(Beginning of MATERIALS PROVIDED)

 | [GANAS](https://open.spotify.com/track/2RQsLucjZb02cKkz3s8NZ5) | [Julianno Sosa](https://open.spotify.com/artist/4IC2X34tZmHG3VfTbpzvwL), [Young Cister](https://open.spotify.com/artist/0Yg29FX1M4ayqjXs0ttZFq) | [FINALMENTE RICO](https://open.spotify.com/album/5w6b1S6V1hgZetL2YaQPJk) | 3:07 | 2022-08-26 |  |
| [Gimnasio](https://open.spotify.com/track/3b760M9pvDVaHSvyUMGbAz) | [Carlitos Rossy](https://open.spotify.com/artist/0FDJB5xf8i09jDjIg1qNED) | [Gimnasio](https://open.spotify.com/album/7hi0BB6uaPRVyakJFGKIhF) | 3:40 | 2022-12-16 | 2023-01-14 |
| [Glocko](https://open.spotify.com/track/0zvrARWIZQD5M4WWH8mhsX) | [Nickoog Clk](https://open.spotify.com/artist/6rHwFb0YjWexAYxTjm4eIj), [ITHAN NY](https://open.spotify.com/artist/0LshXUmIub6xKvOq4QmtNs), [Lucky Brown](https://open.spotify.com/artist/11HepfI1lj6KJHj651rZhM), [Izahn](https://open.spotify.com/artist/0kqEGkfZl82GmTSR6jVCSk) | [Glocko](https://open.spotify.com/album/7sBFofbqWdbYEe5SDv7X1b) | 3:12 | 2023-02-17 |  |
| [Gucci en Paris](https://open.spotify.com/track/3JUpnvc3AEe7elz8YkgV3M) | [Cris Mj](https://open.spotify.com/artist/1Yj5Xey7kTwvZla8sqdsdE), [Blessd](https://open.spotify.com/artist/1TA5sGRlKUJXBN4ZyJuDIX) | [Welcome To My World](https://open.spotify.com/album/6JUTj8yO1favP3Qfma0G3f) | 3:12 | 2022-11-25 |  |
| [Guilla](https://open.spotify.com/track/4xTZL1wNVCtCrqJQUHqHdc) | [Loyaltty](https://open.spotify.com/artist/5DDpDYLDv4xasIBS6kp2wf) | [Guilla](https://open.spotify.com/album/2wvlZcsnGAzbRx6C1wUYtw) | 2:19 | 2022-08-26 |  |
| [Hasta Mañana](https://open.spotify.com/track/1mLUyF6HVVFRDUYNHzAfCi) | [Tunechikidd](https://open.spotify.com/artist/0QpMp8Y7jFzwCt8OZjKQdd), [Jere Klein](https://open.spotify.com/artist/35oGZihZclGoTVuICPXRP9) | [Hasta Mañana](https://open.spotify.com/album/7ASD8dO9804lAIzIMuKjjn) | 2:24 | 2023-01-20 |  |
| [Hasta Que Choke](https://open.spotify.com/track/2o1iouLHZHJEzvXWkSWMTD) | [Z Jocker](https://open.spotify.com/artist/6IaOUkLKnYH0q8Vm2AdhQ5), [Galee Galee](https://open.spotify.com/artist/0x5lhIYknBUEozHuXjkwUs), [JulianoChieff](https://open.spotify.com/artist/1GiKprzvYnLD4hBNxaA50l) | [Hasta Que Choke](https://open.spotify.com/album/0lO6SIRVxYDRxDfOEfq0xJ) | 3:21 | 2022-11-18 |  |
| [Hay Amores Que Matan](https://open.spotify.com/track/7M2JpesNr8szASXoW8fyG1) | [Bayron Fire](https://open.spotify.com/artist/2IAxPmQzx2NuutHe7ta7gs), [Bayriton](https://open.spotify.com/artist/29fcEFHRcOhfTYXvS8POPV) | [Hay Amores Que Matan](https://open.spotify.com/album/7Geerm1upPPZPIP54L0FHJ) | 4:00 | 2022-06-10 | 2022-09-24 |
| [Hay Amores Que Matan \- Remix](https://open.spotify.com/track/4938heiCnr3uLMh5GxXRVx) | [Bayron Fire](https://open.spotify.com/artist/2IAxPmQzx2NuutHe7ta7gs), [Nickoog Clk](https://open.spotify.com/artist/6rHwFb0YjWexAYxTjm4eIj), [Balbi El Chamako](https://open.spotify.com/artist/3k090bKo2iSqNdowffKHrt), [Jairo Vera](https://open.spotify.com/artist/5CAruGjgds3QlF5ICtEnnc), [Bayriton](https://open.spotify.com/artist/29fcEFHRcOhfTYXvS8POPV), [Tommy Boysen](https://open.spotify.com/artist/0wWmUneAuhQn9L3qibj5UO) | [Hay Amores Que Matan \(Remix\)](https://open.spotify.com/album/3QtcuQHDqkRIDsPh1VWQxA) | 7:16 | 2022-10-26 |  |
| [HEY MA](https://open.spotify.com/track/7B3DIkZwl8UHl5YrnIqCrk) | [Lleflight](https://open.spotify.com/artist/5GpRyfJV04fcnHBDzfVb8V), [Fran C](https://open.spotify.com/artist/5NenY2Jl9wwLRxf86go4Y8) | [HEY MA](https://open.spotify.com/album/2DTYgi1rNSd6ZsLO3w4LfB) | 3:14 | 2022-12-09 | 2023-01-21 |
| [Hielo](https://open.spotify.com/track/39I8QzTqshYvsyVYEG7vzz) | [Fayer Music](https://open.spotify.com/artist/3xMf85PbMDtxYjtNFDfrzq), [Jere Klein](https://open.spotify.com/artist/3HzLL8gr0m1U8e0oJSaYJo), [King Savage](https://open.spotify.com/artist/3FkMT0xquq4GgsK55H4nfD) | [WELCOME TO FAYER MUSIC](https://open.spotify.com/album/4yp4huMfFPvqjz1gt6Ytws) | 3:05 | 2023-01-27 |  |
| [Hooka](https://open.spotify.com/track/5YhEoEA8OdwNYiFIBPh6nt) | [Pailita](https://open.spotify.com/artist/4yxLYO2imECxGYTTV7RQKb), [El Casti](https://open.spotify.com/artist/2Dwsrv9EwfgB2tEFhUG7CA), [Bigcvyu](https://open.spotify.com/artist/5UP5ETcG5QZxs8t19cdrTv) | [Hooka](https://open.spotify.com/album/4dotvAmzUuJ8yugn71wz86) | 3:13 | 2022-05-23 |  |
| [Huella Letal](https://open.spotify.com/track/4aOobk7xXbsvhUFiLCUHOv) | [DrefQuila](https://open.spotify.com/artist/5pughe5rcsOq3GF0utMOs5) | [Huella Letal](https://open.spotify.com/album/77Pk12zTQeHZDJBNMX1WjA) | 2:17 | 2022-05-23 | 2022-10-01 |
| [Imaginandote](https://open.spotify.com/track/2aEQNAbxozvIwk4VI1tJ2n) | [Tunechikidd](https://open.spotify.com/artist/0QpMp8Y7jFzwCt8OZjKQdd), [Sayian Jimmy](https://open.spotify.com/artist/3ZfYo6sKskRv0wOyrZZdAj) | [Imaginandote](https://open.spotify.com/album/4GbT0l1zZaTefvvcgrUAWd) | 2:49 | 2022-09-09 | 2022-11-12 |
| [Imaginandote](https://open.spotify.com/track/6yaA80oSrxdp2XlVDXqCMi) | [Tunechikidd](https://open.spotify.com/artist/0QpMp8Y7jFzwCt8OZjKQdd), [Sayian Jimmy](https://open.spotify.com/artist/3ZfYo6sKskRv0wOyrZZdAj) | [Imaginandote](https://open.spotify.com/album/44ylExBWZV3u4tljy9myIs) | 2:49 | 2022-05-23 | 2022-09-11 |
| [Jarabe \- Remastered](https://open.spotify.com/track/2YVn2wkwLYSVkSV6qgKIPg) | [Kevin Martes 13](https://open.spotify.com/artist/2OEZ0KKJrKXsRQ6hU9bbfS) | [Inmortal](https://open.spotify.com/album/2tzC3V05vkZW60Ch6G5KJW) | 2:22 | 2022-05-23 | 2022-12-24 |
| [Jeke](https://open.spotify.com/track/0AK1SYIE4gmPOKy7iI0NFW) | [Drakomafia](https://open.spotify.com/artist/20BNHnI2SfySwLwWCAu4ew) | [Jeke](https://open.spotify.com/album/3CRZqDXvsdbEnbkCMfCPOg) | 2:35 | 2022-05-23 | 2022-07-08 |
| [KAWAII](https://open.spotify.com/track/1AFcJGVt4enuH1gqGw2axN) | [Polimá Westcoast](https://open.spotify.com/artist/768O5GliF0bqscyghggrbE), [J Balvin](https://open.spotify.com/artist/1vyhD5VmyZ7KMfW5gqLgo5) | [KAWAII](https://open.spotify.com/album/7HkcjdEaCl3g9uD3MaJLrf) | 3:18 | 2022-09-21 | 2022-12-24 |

(End of MATERIALS PROVIDED)

HOW TO COMPLETE THIS TASK: From the line holding "2022-05-23 | 2022-12-24 |" down to the final line above, quote every line exactly and only those lines.

FINISHED TASK:
| [Jarabe \- Remastered](https://open.spotify.com/track/2YVn2wkwLYSVkSV6qgKIPg) | [Kevin Martes 13](https://open.spotify.com/artist/2OEZ0KKJrKXsRQ6hU9bbfS) | [Inmortal](https://open.spotify.com/album/2tzC3V05vkZW60Ch6G5KJW) | 2:22 | 2022-05-23 | 2022-12-24 |
| [Jeke](https://open.spotify.com/track/0AK1SYIE4gmPOKy7iI0NFW) | [Drakomafia](https://open.spotify.com/artist/20BNHnI2SfySwLwWCAu4ew) | [Jeke](https://open.spotify.com/album/3CRZqDXvsdbEnbkCMfCPOg) | 2:35 | 2022-05-23 | 2022-07-08 |
| [KAWAII](https://open.spotify.com/track/1AFcJGVt4enuH1gqGw2axN) | [Polimá Westcoast](https://open.spotify.com/artist/768O5GliF0bqscyghggrbE), [J Balvin](https://open.spotify.com/artist/1vyhD5VmyZ7KMfW5gqLgo5) | [KAWAII](https://open.spotify.com/album/7HkcjdEaCl3g9uD3MaJLrf) | 3:18 | 2022-09-21 | 2022-12-24 |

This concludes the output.